Japan Australia Information Link Media パースエクスプレス

シリーズ連載第2弾 「父親な俺様」

 

最終回 終わりだ、このヤロー


 実は俺様の自慢の一つは、人生で今までたった3本しか白髪が 無かったことである。周りの友人の髪が薄くなったり、白くなったりしている中、俺の髪はちゃんと健在しているのだ。それがさ、こないだヒゲ剃っててふと気が付いたら、俺のアゴが白黒の斑模様なんだよ!そう、俺様は知らず知らずのウチに頭より先にヒゲと鼻毛の白髪が爆発的に増えていたのだ。やっぱ2人目が生まれてからずっと忙しかったからなあ、父親ってつくづく大変なのね。
 しかし、結婚してなかろうが無職だろうが、子供ができたら誰でも父親と呼ばれるんだからな、怖いもんだ。その昔、リーチかけたおネエちゃんにも逃げられ、大酔っ払いで最終電車も無く、気が付いたら所持金が200円で、道端で寝たりゲロ吐いたりしつつ何時間もかけてウチまで歩いて帰ったこんな大馬鹿な俺様でも、気が付いたら2児の父親だっつーんだから恐ろしい。

 誰も別にそう思っていないとは思うが、俺は決して最高の父親ではない。こないだも間違って恵蘭の指ドアにはさんで潰すところだったし(生爪はがれただけで済みました。ギリギリセーフかな)利阿武を背中に背負って庭いじりしてたら、知らない間にその辺の有毒っぽい木の葉を片っ端からむしゃむしゃ食べてたし(速攻で友人の医者に電話しました。マジ焦りました)。
 でもな、金は無くともこの子供達には、せめて愛情はたくさん注いでやりたい。たとえ2度と会えなくとも、いずれ巣立った時には1人の人間としてしっかりと生きて、必ず幸せになってほしい。世界中の誰よりもこの気持ちが強いことが、俺様がこの子供達の父親である何よりの証なのだ。そして、その証があるからこそ、同時にこの子供達の将来に最も責任があるのだ。
  これから、ケンカばっかりで全然勉強とかしないかもしれない。イジメられるかもしれない。万引きするかもしれないし、火遊びで倉庫燃やしちゃうかもしれない。10代で彼女を妊娠させちゃうかもしれない。でも父親ならそういう現実から逃げずに子供と一緒に悩まなきゃならない。いや、子供の起こす問題ってホントは全然親の責任じゃないことも多いんだけど、こういう現実と向き合わなきゃいけないことを拒否したら親である意味が無くなってしまうと思う。子供と一緒に笑って、子供と一緒に悩んで、時には怖い顔で子供の前に立ち塞がるのも父親の役目なのだ。ちょっとつらいけど。
  俺様は父親として今もまだ修行中である訳だが、別に良くできたからといって誰が褒めてくれる訳でもない。むしろ、その過程では非難されることの方が多いだろうし、自分の子育てが成功だったかなんて、結果を知ることは無い。なぜなら、子供の幸せは手元を離れる時点ではなく、その後にどんな人生を送ったかどうかで分かるもんだと思うが、普通なら父親の方が一足先にこの世からおさらばだからな。子供の長生きも、また親の幸せなのだ。

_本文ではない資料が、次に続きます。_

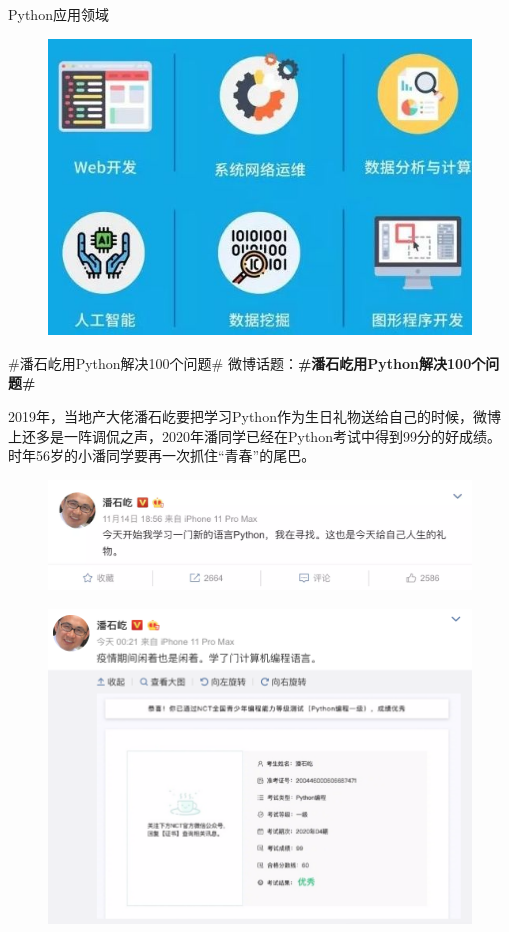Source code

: \documentclass[11pt]{beamer}
\begin{document}
\begin{frame}{Python应用领域}
	\begin{figure}
		\centering
		\includegraphics[width=0.8\linewidth]{figures/python-field}
		\label{fig:python-field}
	\end{figure}
\end{frame}

\begin{frame}[allowframebreaks]{\#潘石屹用Python解决100个问题\#}
	微博话题：\textbf{\#潘石屹用Python解决100个问题\#}\cite{panshiyi100}

	2019年，当地产大佬潘石屹要把学习Python作为生日礼物送给自己的时候，微博上还多是一阵调侃之声，2020年潘同学已经在Python考试中得到99分的好成绩。时年56岁的小潘同学要再一次抓住“青春”的尾巴。
	\begin{figure}
		\centering
		\includegraphics[width=0.7\linewidth]{figures/pythonPanshiyi01}
		\label{fig:pythonpanshiyi01}
	\end{figure}

	\begin{figure}
		\centering
		\includegraphics[width=0.8\linewidth]{figures/pythonPanshiyi03}
		\label{fig:pythonpanshiyi03}
	\end{figure}
\end{frame}
\end{document}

  ある有名な剣豪は、剣の修行を例えて「行く道は違えども、見上げる空は一つ」と言った。つまり流派や修練の方法は違っても、誰もが目指している剣の修行を通じてたどり着けるかもしれない人間としての高みは同じであるということなのだが、それって子育ても同じじゃなかろうか。親は皆違った環境で、それぞれ違ったやり方で子供達と一緒に人生を歩んでゆく。しかし、結局は親が子供に望んでいるのは、人として恥ずかしいことのない、愛を持った立派な人間になってほしいということではないだろうか。少しぐらい勉強なんてできなくてもいい。運動が苦手だっていい。声無き者の声を聞き、弱き者の涙を恐れる、心の強い人間になって欲しい。少々大げさだが、子供達にはすばらしい人類の未来を作り上げてほしい。

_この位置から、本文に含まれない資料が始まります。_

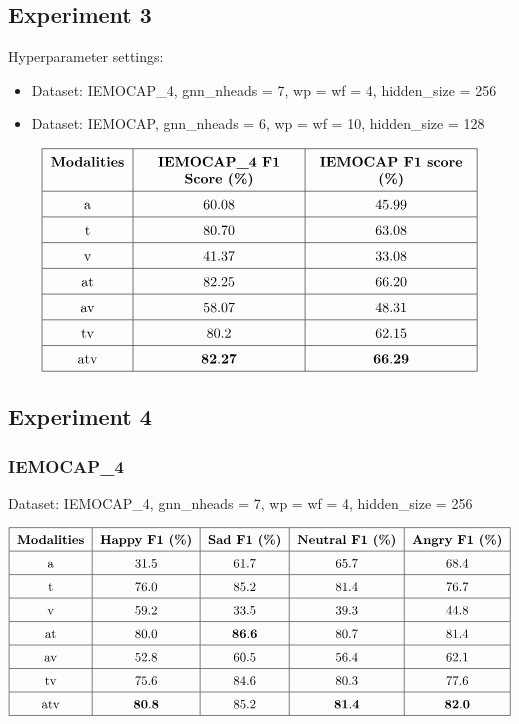 \documentclass[a4paper]{article}
\begin{document}
\subsection{Experiment 3}
Hyperparameter settings: 

\begin{itemize}
    \item Dataset: IEMOCAP\_4, gnn\_nheads = 7, wp = wf = 4, hidden\_size = 256
    \item Dataset: IEMOCAP, gnn\_nheads = 6, wp = wf = 10, hidden\_size = 128
\end{itemize}

\[
\renewcommand{\arraystretch}{1.5}
\begin{tabular}{|c|p{3.9cm}<{\centering}|p{3.9cm}<{\centering}|}
    \hline
    \textbf{Modalities} & \textbf{IEMOCAP\_4 F1 Score (\%)} & \textbf{IEMOCAP F1 score (\%)} \\
    \hline
    \text{a} & 60.08 & 45.99 \\
    \hline
    \text{t} & 80.70 & 63.08 \\
    \hline
    \text{v} & 41.37 & 33.08 \\
    \hline
    \text{at} & 82.25 & 66.20 \\
    \hline
    \text{av} & 58.07 & 48.31 \\
    \hline
    \text{tv} & 80.2 & 62.15 \\
    \hline
    \text{atv} & \(\mathbf{82.27}\) & \(\mathbf{66.29}\) \\
    \hline
\end{tabular}
\]

\newpage
\subsection{Experiment 4}

\subsubsection{IEMOCAP\_4}
Dataset: IEMOCAP\_4, gnn\_nheads = 7, wp = wf = 4, hidden\_size = 256

\[
\renewcommand{\arraystretch}{1.5}
\begin{tabular}{|c|c|c|c|c|}
    \hline
    \textbf{Modalities} & \textbf{Happy F1 (\%)} & \textbf{Sad F1 (\%)} & \textbf{Neutral F1 (\%)} & \textbf{Angry F1 (\%)} \\
    \hline
    \text{a} & 31.5 & 61.7 & 65.7 & 68.4 \\
    \hline
    \text{t} & 76.0 & 85.2 & 81.4 & 76.7 \\
    \hline
    \text{v} & 59.2 & 33.5 & 39.3 & 44.8 \\
    \hline
    \text{at} & 80.0 & \(\mathbf{86.6}\) & 80.7 & 81.4 \\
    \hline
    \text{av} & 52.8 & 60.5 & 56.4 & 62.1 \\
    \hline
    \text{tv} & 75.6 & 84.6 & 80.3 & 77.6 \\
    \hline
    \text{atv} & \(\mathbf{80.8}\) & 85.2 & \(\mathbf{81.4}\) & \(\mathbf{82.0}\) \\
    \hline 
\end{tabular}
\]
\end{document}
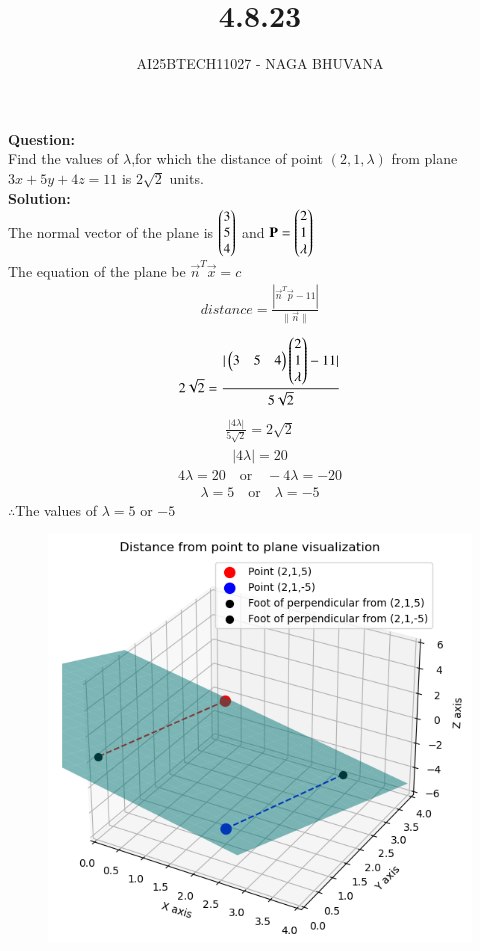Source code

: \documentclass[journal,12pt,onecolumn]{IEEEtran}
\begin{document}
\title{4.8.23}
\author{AI25BTECH11027 - NAGA BHUVANA}
{\let\newpage\relax\maketitle}
\noindent
		\textbf{Question:}\\
Find the values of $\lambda$,for which the distance of point $(2,1,\lambda)$ from plane $3x+5y+4z=11$ is $2\sqrt{2}$ units.\\
\textbf{Solution:}\\
The normal vector of the plane is $\begin{pmatrix}3\\5\\4\end{pmatrix}$ and $\mathbf{P}=\begin{pmatrix}2\\1\\\lambda\end{pmatrix}$\\
The equation of the plane be $\vec{n}^T\vec{x}=c$
\begin{align}
    distance=\frac{|\vec{n}^T\vec{p}-11|}{\|\vec{n}\|}
\end{align}
\begin{align}
    2\sqrt{2}=\frac{|\begin{pmatrix}3&5&4\end{pmatrix}\begin{pmatrix}2\\1\\\lambda\end{pmatrix}-11|}{5\sqrt{2}}
\end{align}
        \begin{align}
            \frac{|4\lambda|}{5\sqrt{2}}=2\sqrt{2}
        \end{align}
        \begin{align}
            |4\lambda|=20
        \end{align}
        \begin{align}
            4\lambda=20  \quad \text{or} \quad -4\lambda=-20
        \end{align}
        \begin{align}
            \lambda=5 \quad \text{or} \quad \lambda=-5
        \end{align}
        $\therefore $The values of $\lambda=5$ or $-5$
	\begin{figure}[H]
		\centering
		\includegraphics[width=0.7\linewidth]{figs/fig1.png}
		\caption{}
		\label{fig}
	\end{figure}
\end{document}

 えー、暇な読者の皆さんにお楽しみ頂いたかどうかは知らないが、とにかくこれで俺様の足掛け三年の駄文による連載はおしまいだ(リストラの為)。本当に読者の皆様、最後まで誠に…、なんて挨拶はちっとも俺様らしくないので、とりあえず意味は無いがせめて最後に威勢良くシメるぞ。また俺様の叫びが読みたければ、編集部にメールの一つもよこせ。文句があったら全部編集長に言え!終わりだ、このヤロー!